Task objective: Go through the material under this sentence. Return every line holding "Frontend".
-- Opening Marker --
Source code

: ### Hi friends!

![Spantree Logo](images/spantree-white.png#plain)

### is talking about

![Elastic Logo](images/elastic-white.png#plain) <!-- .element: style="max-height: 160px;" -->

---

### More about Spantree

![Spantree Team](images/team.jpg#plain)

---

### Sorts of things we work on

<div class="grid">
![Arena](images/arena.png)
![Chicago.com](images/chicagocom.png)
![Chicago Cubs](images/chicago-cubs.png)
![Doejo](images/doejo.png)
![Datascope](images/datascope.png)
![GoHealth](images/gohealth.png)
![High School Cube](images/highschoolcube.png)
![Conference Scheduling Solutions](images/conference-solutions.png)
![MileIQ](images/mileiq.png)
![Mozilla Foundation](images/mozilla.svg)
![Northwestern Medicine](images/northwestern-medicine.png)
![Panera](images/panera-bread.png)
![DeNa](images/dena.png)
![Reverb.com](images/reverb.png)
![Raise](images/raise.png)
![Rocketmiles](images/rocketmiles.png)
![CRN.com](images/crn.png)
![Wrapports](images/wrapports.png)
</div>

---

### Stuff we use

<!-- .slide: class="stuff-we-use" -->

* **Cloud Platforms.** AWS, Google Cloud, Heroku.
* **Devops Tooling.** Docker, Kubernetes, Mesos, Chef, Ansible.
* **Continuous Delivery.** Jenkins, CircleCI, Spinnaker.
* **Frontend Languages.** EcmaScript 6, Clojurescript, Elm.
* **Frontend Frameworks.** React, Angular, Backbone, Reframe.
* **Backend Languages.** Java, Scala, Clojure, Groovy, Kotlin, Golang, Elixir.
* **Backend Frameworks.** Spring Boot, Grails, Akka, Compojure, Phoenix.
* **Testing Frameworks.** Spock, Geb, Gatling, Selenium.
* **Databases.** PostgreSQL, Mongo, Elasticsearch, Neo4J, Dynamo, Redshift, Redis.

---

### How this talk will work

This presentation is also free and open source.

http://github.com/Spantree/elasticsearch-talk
-- Closing Marker --
The answer:
* **Frontend Languages.** EcmaScript 6, Clojurescript, Elm.
* **Frontend Frameworks.** React, Angular, Backbone, Reframe.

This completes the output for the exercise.